SOURCE DATA:
· · · ·
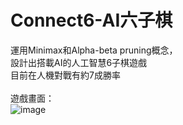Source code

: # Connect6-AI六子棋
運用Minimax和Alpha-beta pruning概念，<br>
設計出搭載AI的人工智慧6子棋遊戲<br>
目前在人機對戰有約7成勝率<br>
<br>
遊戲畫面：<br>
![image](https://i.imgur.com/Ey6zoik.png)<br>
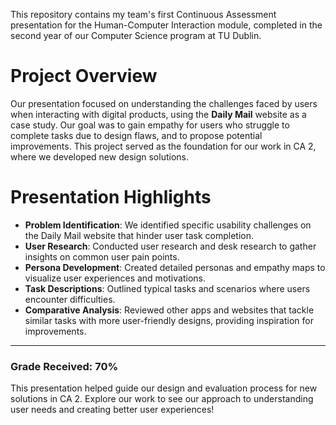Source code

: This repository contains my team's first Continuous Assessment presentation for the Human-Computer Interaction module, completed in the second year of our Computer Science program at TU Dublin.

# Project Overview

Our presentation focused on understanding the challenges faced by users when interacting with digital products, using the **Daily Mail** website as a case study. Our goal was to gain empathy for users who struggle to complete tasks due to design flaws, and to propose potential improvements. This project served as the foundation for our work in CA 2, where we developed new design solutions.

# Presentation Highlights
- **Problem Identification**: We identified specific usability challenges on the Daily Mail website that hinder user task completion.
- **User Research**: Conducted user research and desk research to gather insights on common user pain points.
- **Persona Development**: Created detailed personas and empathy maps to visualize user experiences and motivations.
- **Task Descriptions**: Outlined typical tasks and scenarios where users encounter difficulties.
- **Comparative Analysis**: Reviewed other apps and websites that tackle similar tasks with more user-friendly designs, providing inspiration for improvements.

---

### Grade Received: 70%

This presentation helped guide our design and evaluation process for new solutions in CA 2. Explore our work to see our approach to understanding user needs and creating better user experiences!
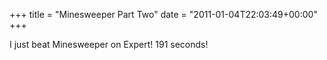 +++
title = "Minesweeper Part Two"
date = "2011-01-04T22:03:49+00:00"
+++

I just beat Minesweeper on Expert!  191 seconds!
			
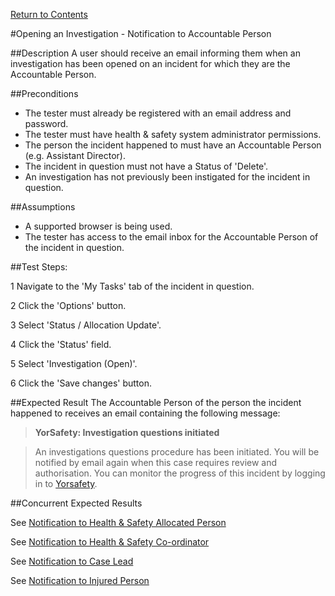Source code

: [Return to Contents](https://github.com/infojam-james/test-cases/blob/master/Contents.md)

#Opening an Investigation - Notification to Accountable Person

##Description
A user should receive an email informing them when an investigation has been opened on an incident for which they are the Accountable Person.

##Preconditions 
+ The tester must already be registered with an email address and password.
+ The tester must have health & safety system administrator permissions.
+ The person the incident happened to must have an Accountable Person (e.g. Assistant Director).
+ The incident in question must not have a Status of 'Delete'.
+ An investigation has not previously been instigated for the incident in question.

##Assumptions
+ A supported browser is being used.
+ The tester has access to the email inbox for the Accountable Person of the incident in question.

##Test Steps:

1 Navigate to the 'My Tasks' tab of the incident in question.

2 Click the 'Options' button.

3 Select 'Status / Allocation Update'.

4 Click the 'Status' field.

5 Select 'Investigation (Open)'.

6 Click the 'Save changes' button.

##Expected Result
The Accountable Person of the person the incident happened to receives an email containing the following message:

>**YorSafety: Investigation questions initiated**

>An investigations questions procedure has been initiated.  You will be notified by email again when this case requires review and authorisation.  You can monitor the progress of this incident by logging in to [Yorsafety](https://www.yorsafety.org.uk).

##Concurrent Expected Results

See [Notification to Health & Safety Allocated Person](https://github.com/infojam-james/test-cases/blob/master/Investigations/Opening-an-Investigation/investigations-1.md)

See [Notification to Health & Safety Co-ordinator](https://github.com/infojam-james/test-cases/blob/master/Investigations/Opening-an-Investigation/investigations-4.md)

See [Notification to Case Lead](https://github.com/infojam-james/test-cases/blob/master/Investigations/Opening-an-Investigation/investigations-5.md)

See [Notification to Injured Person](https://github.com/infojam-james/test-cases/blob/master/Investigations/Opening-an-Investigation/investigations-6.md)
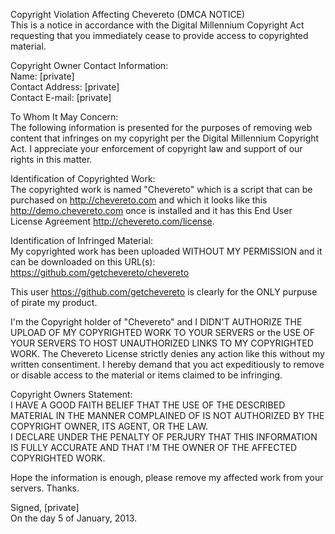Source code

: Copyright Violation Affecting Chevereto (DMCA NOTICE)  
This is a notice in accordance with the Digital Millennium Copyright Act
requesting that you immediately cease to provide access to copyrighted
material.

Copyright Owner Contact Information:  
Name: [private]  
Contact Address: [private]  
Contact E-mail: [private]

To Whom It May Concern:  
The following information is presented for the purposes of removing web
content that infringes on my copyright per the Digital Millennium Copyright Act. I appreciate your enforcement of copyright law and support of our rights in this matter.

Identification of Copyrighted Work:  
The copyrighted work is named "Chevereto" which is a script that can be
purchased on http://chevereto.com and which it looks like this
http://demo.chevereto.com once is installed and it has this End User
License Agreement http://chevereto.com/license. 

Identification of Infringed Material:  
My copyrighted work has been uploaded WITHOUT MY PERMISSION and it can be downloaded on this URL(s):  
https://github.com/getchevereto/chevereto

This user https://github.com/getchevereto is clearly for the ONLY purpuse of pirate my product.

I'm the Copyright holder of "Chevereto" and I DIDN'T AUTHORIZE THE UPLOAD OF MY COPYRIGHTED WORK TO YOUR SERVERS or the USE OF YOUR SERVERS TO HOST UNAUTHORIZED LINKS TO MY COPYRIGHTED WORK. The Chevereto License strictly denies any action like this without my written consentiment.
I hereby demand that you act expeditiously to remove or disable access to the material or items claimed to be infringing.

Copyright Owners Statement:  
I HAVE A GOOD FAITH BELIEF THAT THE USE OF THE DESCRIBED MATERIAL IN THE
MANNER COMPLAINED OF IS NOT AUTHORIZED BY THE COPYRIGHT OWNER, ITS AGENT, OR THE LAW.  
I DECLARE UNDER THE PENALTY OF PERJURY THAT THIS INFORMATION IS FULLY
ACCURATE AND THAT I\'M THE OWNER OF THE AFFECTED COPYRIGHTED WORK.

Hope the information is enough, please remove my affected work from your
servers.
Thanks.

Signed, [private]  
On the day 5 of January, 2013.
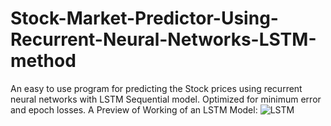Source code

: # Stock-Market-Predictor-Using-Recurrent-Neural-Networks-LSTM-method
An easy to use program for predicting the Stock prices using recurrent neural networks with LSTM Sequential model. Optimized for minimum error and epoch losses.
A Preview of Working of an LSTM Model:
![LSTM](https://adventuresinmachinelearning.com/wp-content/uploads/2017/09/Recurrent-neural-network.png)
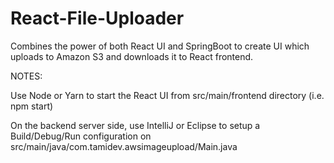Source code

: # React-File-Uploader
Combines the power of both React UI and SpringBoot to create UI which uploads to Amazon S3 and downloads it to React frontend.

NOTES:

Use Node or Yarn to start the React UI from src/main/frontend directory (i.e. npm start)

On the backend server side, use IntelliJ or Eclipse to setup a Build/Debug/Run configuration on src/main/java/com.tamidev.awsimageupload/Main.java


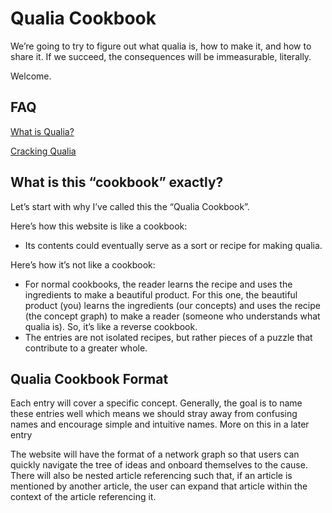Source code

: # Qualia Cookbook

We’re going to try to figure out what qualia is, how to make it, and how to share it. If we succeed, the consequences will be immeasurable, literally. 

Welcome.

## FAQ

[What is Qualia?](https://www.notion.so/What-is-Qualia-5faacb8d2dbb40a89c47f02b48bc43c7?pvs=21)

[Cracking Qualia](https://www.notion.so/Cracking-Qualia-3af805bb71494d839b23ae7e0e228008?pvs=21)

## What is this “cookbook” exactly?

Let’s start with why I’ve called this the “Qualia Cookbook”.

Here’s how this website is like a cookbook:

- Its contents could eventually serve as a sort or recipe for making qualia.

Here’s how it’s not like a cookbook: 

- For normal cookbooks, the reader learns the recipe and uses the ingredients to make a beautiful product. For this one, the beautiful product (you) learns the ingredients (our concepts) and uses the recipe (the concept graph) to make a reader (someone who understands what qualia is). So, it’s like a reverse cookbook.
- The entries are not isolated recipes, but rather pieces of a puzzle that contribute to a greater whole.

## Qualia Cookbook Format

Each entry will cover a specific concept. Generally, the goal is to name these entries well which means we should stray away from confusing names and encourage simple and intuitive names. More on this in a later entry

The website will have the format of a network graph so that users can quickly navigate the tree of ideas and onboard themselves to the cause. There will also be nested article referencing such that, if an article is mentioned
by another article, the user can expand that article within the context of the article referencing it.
· · · ·
WHAT IS EXPECTED:
Return each of the lines exactly as they appear above, with no images.

RESULT BELOW:
Source code

: # Connect6-AI六子棋
運用Minimax和Alpha-beta pruning概念，<br>
設計出搭載AI的人工智慧6子棋遊戲<br>
目前在人機對戰有約7成勝率<br>
<br>
遊戲畫面：<br>
![image](https://i.imgur.com/Ey6zoik.png)<br>
Source code

: This repository contains my team's first Continuous Assessment presentation for the Human-Computer Interaction module, completed in the second year of our Computer Science program at TU Dublin.

# Project Overview

Our presentation focused on understanding the challenges faced by users when interacting with digital products, using the **Daily Mail** website as a case study. Our goal was to gain empathy for users who struggle to complete tasks due to design flaws, and to propose potential improvements. This project served as the foundation for our work in CA 2, where we developed new design solutions.

# Presentation Highlights
- **Problem Identification**: We identified specific usability challenges on the Daily Mail website that hinder user task completion.
- **User Research**: Conducted user research and desk research to gather insights on common user pain points.
- **Persona Development**: Created detailed personas and empathy maps to visualize user experiences and motivations.
- **Task Descriptions**: Outlined typical tasks and scenarios where users encounter difficulties.
- **Comparative Analysis**: Reviewed other apps and websites that tackle similar tasks with more user-friendly designs, providing inspiration for improvements.

---

### Grade Received: 70%

This presentation helped guide our design and evaluation process for new solutions in CA 2. Explore our work to see our approach to understanding user needs and creating better user experiences!
 +++
title = "Minesweeper Part Two"
date = "2011-01-04T22:03:49+00:00"
+++

I just beat Minesweeper on Expert!  191 seconds!
			
Source code

: [Return to Contents](https://github.com/infojam-james/test-cases/blob/master/Contents.md)

#Opening an Investigation - Notification to Accountable Person

##Description
A user should receive an email informing them when an investigation has been opened on an incident for which they are the Accountable Person.

##Preconditions 
+ The tester must already be registered with an email address and password.
+ The tester must have health & safety system administrator permissions.
+ The person the incident happened to must have an Accountable Person (e.g. Assistant Director).
+ The incident in question must not have a Status of 'Delete'.
+ An investigation has not previously been instigated for the incident in question.

##Assumptions
+ A supported browser is being used.
+ The tester has access to the email inbox for the Accountable Person of the incident in question.

##Test Steps:

1 Navigate to the 'My Tasks' tab of the incident in question.

2 Click the 'Options' button.

3 Select 'Status / Allocation Update'.

4 Click the 'Status' field.

5 Select 'Investigation (Open)'.

6 Click the 'Save changes' button.

##Expected Result
The Accountable Person of the person the incident happened to receives an email containing the following message:

>**YorSafety: Investigation questions initiated**

>An investigations questions procedure has been initiated.  You will be notified by email again when this case requires review and authorisation.  You can monitor the progress of this incident by logging in to [Yorsafety](https://www.yorsafety.org.uk).

##Concurrent Expected Results

See [Notification to Health & Safety Allocated Person](https://github.com/infojam-james/test-cases/blob/master/Investigations/Opening-an-Investigation/investigations-1.md)

See [Notification to Health & Safety Co-ordinator](https://github.com/infojam-james/test-cases/blob/master/Investigations/Opening-an-Investigation/investigations-4.md)

See [Notification to Case Lead](https://github.com/infojam-james/test-cases/blob/master/Investigations/Opening-an-Investigation/investigations-5.md)

See [Notification to Injured Person](https://github.com/infojam-james/test-cases/blob/master/Investigations/Opening-an-Investigation/investigations-6.md)
Source code

: Copyright Violation Affecting Chevereto (DMCA NOTICE)  
This is a notice in accordance with the Digital Millennium Copyright Act
requesting that you immediately cease to provide access to copyrighted
material.

Copyright Owner Contact Information:  
Name: [private]  
Contact Address: [private]  
Contact E-mail: [private]

To Whom It May Concern:  
The following information is presented for the purposes of removing web
content that infringes on my copyright per the Digital Millennium Copyright Act. I appreciate your enforcement of copyright law and support of our rights in this matter.

Identification of Copyrighted Work:  
The copyrighted work is named "Chevereto" which is a script that can be
purchased on http://chevereto.com and which it looks like this
http://demo.chevereto.com once is installed and it has this End User
License Agreement http://chevereto.com/license. 

Identification of Infringed Material:  
My copyrighted work has been uploaded WITHOUT MY PERMISSION and it can be downloaded on this URL(s):  
https://github.com/getchevereto/chevereto

This user https://github.com/getchevereto is clearly for the ONLY purpuse of pirate my product.

I'm the Copyright holder of "Chevereto" and I DIDN'T AUTHORIZE THE UPLOAD OF MY COPYRIGHTED WORK TO YOUR SERVERS or the USE OF YOUR SERVERS TO HOST UNAUTHORIZED LINKS TO MY COPYRIGHTED WORK. The Chevereto License strictly denies any action like this without my written consentiment.
I hereby demand that you act expeditiously to remove or disable access to the material or items claimed to be infringing.

Copyright Owners Statement:  
I HAVE A GOOD FAITH BELIEF THAT THE USE OF THE DESCRIBED MATERIAL IN THE
MANNER COMPLAINED OF IS NOT AUTHORIZED BY THE COPYRIGHT OWNER, ITS AGENT, OR THE LAW.  
I DECLARE UNDER THE PENALTY OF PERJURY THAT THIS INFORMATION IS FULLY
ACCURATE AND THAT I\'M THE OWNER OF THE AFFECTED COPYRIGHTED WORK.

Hope the information is enough, please remove my affected work from your
servers.
Thanks.

Signed, [private]  
On the day 5 of January, 2013.
Source code

: # Stock-Market-Predictor-Using-Recurrent-Neural-Networks-LSTM-method
An easy to use program for predicting the Stock prices using recurrent neural networks with LSTM Sequential model. Optimized for minimum error and epoch losses.
A Preview of Working of an LSTM Model:
![LSTM](https://adventuresinmachinelearning.com/wp-content/uploads/2017/09/Recurrent-neural-network.png)
Source code

: # React-File-Uploader
Combines the power of both React UI and SpringBoot to create UI which uploads to Amazon S3 and downloads it to React frontend.

NOTES:

Use Node or Yarn to start the React UI from src/main/frontend directory (i.e. npm start)

On the backend server side, use IntelliJ or Eclipse to setup a Build/Debug/Run configuration on src/main/java/com.tamidev.awsimageupload/Main.java


Source code

: # Qualia Cookbook

We’re going to try to figure out what qualia is, how to make it, and how to share it. If we succeed, the consequences will be immeasurable, literally. 

Welcome.

## FAQ

[What is Qualia?](https://www.notion.so/What-is-Qualia-5faacb8d2dbb40a89c47f02b48bc43c7?pvs=21)

[Cracking Qualia](https://www.notion.so/Cracking-Qualia-3af805bb71494d839b23ae7e0e228008?pvs=21)

## What is this “cookbook” exactly?

Let’s start with why I’ve called this the “Qualia Cookbook”.

Here’s how this website is like a cookbook:

- Its contents could eventually serve as a sort or recipe for making qualia.

Here’s how it’s not like a cookbook: 

- For normal cookbooks, the reader learns the recipe and uses the ingredients to make a beautiful product. For this one, the beautiful product (you) learns the ingredients (our concepts) and uses the recipe (the concept graph) to make a reader (someone who understands what qualia is). So, it’s like a reverse cookbook.
- The entries are not isolated recipes, but rather pieces of a puzzle that contribute to a greater whole.

## Qualia Cookbook Format

Each entry will cover a specific concept. Generally, the goal is to name these entries well which means we should stray away from confusing names and encourage simple and intuitive names. More on this in a later entry

The website will have the format of a network graph so that users can quickly navigate the tree of ideas and onboard themselves to the cause. There will also be nested article referencing such that, if an article is mentioned
by another article, the user can expand that article within the context of the article referencing it.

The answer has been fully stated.